First demonstration of quantum teleportation over busy Internet cables

The discovery introduces new possibilities for integrating quantum communications with existing internet cables – greatly simplifying the infrastructure required for decentralized quantum sensing or computing applications.

The research will be published in the journal on Friday (December 20) Optics.

“This is very exciting because no one thought this was possible,” said Prem Kumar of Northwestern University, who led the research. “Our work demonstrates a path toward next-generation quantum computing with shared unified fiber optic infrastructure. And the path to classical networking basically opens the door to taking quantum communications to the next level.”

Kumar is an expert in quantum communications and a professor of electrical and computer engineering at Northwestern University’s McCormick School of Engineering, where he directs the Center for Photonic Communications and Computing.

Limited only by the speed of light, quantum teleportation could make communication nearly instantaneous. This process is achieved by utilizing quantum entanglement, a technique that connects two particles regardless of the distance between them. Rather than physically moving to transmit information, entangled particles exchange information over long distances—without physically carrying the information.

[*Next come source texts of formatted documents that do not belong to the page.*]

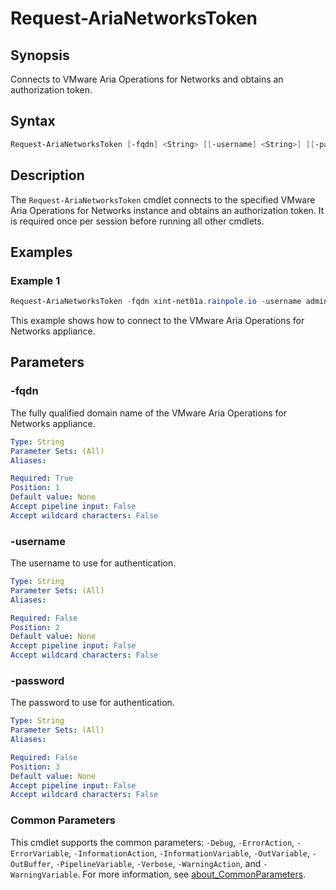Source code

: # Request-AriaNetworksToken

## Synopsis

Connects to VMware Aria Operations for Networks and obtains an authorization token.

## Syntax

``` PowerShell
Request-AriaNetworksToken [-fqdn] <String> [[-username] <String>] [[-password] <String>] [<CommonParameters>]
```

## Description

The `Request-AriaNetworksToken` cmdlet connects to the specified VMware Aria Operations for Networks instance and obtains an authorization token.
It is required once per session before running all other cmdlets.

## Examples

### Example 1

``` PowerShell
Request-AriaNetworksToken -fqdn xint-net01a.rainpole.io -username admin@local -password VMw@re1!
```

This example shows how to connect to the VMware Aria Operations for Networks appliance.

## Parameters

### -fqdn

The fully qualified domain name of the VMware Aria Operations for Networks appliance.

```yaml
Type: String
Parameter Sets: (All)
Aliases:

Required: True
Position: 1
Default value: None
Accept pipeline input: False
Accept wildcard characters: False
```

### -username

The username to use for authentication.

```yaml
Type: String
Parameter Sets: (All)
Aliases:

Required: False
Position: 2
Default value: None
Accept pipeline input: False
Accept wildcard characters: False
```

### -password

The password to use for authentication.

```yaml
Type: String
Parameter Sets: (All)
Aliases:

Required: False
Position: 3
Default value: None
Accept pipeline input: False
Accept wildcard characters: False
```

### Common Parameters

This cmdlet supports the common parameters: `-Debug`, `-ErrorAction`, `-ErrorVariable`, `-InformationAction`, `-InformationVariable`, `-OutVariable`, `-OutBuffer`, `-PipelineVariable`, `-Verbose`, `-WarningAction`, and `-WarningVariable`. For more information, see [about_CommonParameters](http://go.microsoft.com/fwlink/?LinkID=113216).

“In optical communication, all signals are converted into light,” Kumar explains. “While traditional signals for classical communications typically contain millions of light particles, quantum information uses single photons.”

Before Kumar’s new research, conventional wisdom held that a single photon would be drowned in a cable filled with millions of light particles that carry classical communications. It’s like a fragile bike trying to get through a crowded tunnel of speeding heavy trucks.

However, Kumar and his team found a way to help the delicate photons avoid heavy traffic. After an in-depth study of how light scatters within fiber optic cables, researchers have discovered a less crowded wavelength of light to place photons. Then, they added special filters to reduce the noise of regular network traffic.

“We carefully studied how light is scattered and placed our photons at a judicial point that minimized the scattering mechanism,” Kumar said. “We found that we could do this without interference from simultaneously existing classical channels. Make quantum communications possible.”

To test the new method, Kumar and his team set up a 30-kilometer-long fiber-optic cable with a photon at each end. They then sent both quantum information and regular network traffic through it. Finally, they measured the quality of the quantum information at the receiving end by performing quantum measurements at the midpoint while executing the teleportation protocol. Researchers have found that quantum information can be transmitted successfully even as heavy network traffic whizzes by.

Next, Kumar plans to expand the experiment to longer distances. He also plans to demonstrate entanglement swapping using two pairs of entangled photons instead of just one, another important milestone for decentralized quantum applications. Finally, his team is exploring the possibility of conducting experiments on real-world underground fiber optic cables rather than on spools in the lab. But while more work remains to be done, Kumar remains optimistic.

“Quantum teleportation can securely provide quantum connections between geographically distant nodes,” Kumar said. “But many have long believed that no one would build the dedicated infrastructure to send light particles. If we get it right wavelengths, we don’t have to build new infrastructure. Classical and quantum communications can coexist.”